Despite its somewhat unique premise, Bull follows the procedural blueprint to the letter.
The series – starring NCIS’ Michael Weatherly as the titular Dr Jason Bull – is inspired by the early career of Dr Phil McGraw (the pyschologist who impressed Oprah Winfrey so much that he got his own talk show). Before becoming a TV host, McGraw co-founded a trial consulting firm which, to put it simply, applies human behavioural science in a courtroom setting.
In the series, we see Bull using his three doctorates in the field of psychology and his uncanny understanding of people to head the Trial Analysis Corporation, or TAC for short. It’s a consulting company for hire that aims to always stay one step ahead of a jury – and opposing lawyers as well – and ultimately “tip the scales of justice in a client’s favour”.
As with other law-related shows, Bull’s team is made up of experts in different fields who work together to solve the case of the week. Of course, they do this under the adept leadership of Bull, whose own expertise is to profile the hell out of anyone in a matter of seconds.
There is Benny Colon (Freddy Rodriguez), the lawyer in TAC’s mock trials who helps the team strategise its defence.
Marissa Morgan (Geneva Carr), a former employee of the Department of Homeland Security, is TAC’s neurolinguistics specialist. She walks around with an iPad, explains a lot and gathers all the information Bull and Benny need.
To chase the truth in the field, Bull looks to former NYPD detective Danny James (Jaime Lee Kirchner). Danny is such an excellent detective that she sees clues that her former colleagues on the force have missed.
Chunk Palmer (Chris Jackson) is the stylist who can whip up just the right look for a client who is appearing in front of a jury, to further sway the verdict because – according to Bull – a change of clothing can change how a person is perceived.
Rounding out the team is the millennial hacker Cable McCrory (Annabelle Attanasio), who gets all the information the team needs from the Internet, sometimes legally – because everyone puts all their information online anyway – and sometimes illegally.
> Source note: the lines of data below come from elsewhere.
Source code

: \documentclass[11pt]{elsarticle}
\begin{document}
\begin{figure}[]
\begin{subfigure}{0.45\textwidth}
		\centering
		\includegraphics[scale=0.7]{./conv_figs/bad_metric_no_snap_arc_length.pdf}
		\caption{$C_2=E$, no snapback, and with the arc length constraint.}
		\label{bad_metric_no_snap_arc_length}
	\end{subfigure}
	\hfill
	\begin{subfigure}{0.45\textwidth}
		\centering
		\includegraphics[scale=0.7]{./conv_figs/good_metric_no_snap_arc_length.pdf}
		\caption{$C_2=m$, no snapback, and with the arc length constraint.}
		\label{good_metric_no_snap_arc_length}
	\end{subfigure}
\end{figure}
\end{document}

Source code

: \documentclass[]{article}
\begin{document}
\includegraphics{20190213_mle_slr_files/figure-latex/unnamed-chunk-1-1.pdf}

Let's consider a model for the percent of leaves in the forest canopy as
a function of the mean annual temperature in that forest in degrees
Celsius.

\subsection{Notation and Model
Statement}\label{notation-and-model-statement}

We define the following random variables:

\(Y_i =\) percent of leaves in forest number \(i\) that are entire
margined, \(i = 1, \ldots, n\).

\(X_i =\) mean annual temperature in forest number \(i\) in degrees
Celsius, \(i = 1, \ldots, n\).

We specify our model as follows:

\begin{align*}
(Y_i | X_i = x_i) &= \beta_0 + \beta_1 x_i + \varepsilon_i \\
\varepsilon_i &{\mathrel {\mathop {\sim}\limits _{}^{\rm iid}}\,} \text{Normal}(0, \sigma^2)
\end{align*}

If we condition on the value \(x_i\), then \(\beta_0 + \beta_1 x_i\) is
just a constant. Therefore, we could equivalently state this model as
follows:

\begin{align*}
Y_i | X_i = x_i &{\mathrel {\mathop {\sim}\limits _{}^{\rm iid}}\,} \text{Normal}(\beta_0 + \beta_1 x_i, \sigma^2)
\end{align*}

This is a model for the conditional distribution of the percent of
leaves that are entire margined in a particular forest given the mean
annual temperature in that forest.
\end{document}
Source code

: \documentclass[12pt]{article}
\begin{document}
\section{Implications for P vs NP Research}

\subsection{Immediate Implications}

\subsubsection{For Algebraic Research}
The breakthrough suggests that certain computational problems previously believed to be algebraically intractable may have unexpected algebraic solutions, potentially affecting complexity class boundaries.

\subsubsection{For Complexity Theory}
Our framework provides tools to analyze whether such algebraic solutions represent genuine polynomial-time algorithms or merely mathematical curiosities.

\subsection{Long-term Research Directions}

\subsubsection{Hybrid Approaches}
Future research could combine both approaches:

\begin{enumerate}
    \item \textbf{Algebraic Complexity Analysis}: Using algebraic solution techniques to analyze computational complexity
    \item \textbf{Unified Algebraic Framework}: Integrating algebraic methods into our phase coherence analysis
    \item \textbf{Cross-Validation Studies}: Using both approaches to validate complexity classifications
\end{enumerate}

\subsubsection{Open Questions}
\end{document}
Well, other than Benny, not a single member of Bull’s team is even remotely likeable. At the very worst, they are just colourless figures taking up space; the audience can’t relate to any of them and all those flowery descriptions of their jobs don’t really impress anyone. Cable is, I am sorry to say, a walking cliche.
Even Bull falls into the same trap! Although Weatherly paints over Bull’s know-it-all attitude with a charming smile or a mischievous twinkle, his character does not have a hook that would keep the audience interested, for sure. It’s strange because Bull is similar to Simon Baker’s role in The Mentalist (another procedural) but the latter had an endearing quality from the get go and a character arc that was present in all its seven seasons that got us invested not only in the show but also in the character. Here, nothing.
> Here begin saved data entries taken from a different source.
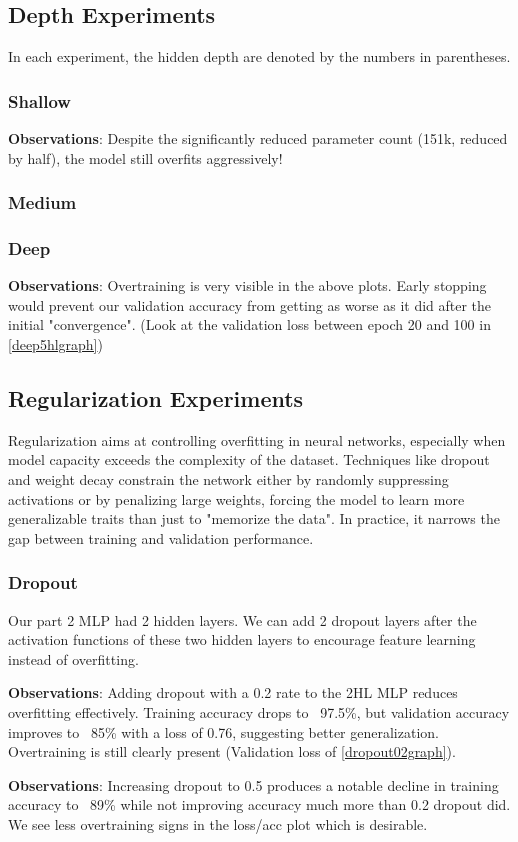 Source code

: \documentclass[12pt]{article}
\begin{document}
	
		\subsection{Depth Experiments}
		In each experiment, the hidden depth are denoted by the numbers in parentheses.
			\subsubsection{Shallow}
			
			\textbf{Observations}: Despite the significantly reduced parameter count (151k, reduced by half), the model still overfits aggressively!
			
			
			\subsubsection{Medium}
			
			\subsubsection{Deep}
			
	\textbf{Observations}:  Overtraining is very visible in the above plots. Early stopping would prevent our validation accuracy from getting as worse as it did after the initial "convergence". (Look at the validation loss between epoch 20 and 100 in \ref{deep5hlgraph})
		\subsection{Regularization Experiments}
		Regularization aims at controlling overfitting in neural networks, especially when model capacity exceeds the complexity of the dataset. Techniques like dropout and weight decay constrain the network either by randomly suppressing activations or by penalizing large weights, forcing the model to learn more generalizable traits than just to "memorize the data". In practice, it narrows the gap between training and validation performance.
		\subsubsection{Dropout }
		Our part 2 MLP had 2 hidden layers. We can add 2 dropout layers after the activation functions of these two hidden layers to encourage feature learning instead of overfitting.
		
			\textbf{Observations}: Adding dropout with a 0.2 rate to the 2HL MLP reduces overfitting effectively. Training accuracy drops to ~97.5\%, but validation accuracy improves to ~85\% with a loss of 0.76, suggesting better generalization. Overtraining is still clearly present (Validation loss of \ref{dropout02graph}).
		
		\textbf{Observations}: Increasing dropout to 0.5 produces a notable decline in training accuracy to ~89\% while not improving accuracy much more than 0.2 dropout did. We see less overtraining signs in the loss/acc plot which is desirable.
\end{document}
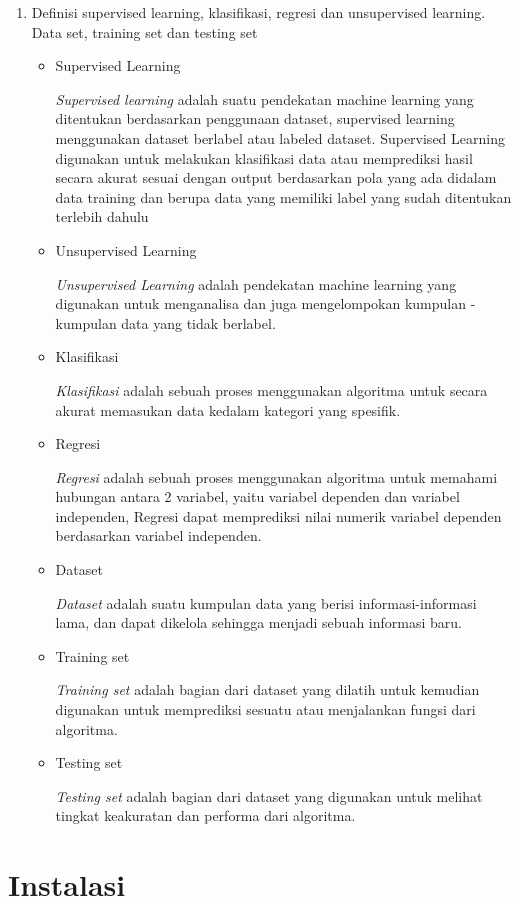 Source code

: \begin{enumerate}
	\item Definisi supervised learning, klasifikasi, regresi dan unsupervised learning. Data set, training set dan testing set
	\begin{itemize}
		\item Supervised Learning
		\par
		\textit{Supervised learning}
		adalah suatu pendekatan machine learning yang ditentukan berdasarkan penggunaan dataset, supervised learning menggunakan dataset berlabel atau labeled dataset. Supervised Learning digunakan untuk melakukan klasifikasi data atau memprediksi hasil secara akurat sesuai dengan output berdasarkan pola yang ada didalam data training dan berupa data yang memiliki label yang sudah ditentukan terlebih dahulu
		\item Unsupervised Learning
		\par
		\textit{Unsupervised Learning} adalah pendekatan machine learning yang digunakan untuk menganalisa dan juga mengelompokan kumpulan - kumpulan data yang tidak berlabel.
		\item Klasifikasi
		\par
		\textit{Klasifikasi} adalah sebuah proses menggunakan algoritma untuk secara akurat memasukan data kedalam kategori yang spesifik.
		\item Regresi
		\par
		\textit{Regresi} adalah sebuah proses menggunakan algoritma untuk memahami hubungan antara 2 variabel, yaitu variabel dependen dan variabel independen, Regresi dapat memprediksi nilai numerik variabel dependen berdasarkan variabel independen.
		\item Dataset
		\par
		\textit{Dataset} adalah suatu kumpulan data yang berisi informasi-informasi lama, dan dapat dikelola sehingga menjadi sebuah informasi baru.
		\item Training set
		\par
		\textit{Training set} adalah bagian dari dataset yang dilatih untuk kemudian digunakan untuk memprediksi sesuatu atau menjalankan fungsi dari algoritma.
		\item Testing set
		\par
		\textit{Testing set} adalah bagian dari dataset yang digunakan untuk melihat tingkat keakuratan dan performa dari algoritma.
	\end{itemize}

\end{enumerate}

\section{Instalasi}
Luckily, Bull does grow on you especially after the series’ sixth episode when TAC accepts an arrogant doctor with an awful bedside manner as a client. His presence somehow softens Bull’s persona. Nonetheless, the fact that we have to wait six episodes for a change like this to happen ... well, that’s just unfortunate.
By this time, the series has supplied some background on the lead character too, giving him a hint of depth. A small hint, really, and not enough for us to be engaged with the show. Having said that, however, if the show does shift its focus to any other character’s personal drama, it would be a mistake because we just don’t care about them.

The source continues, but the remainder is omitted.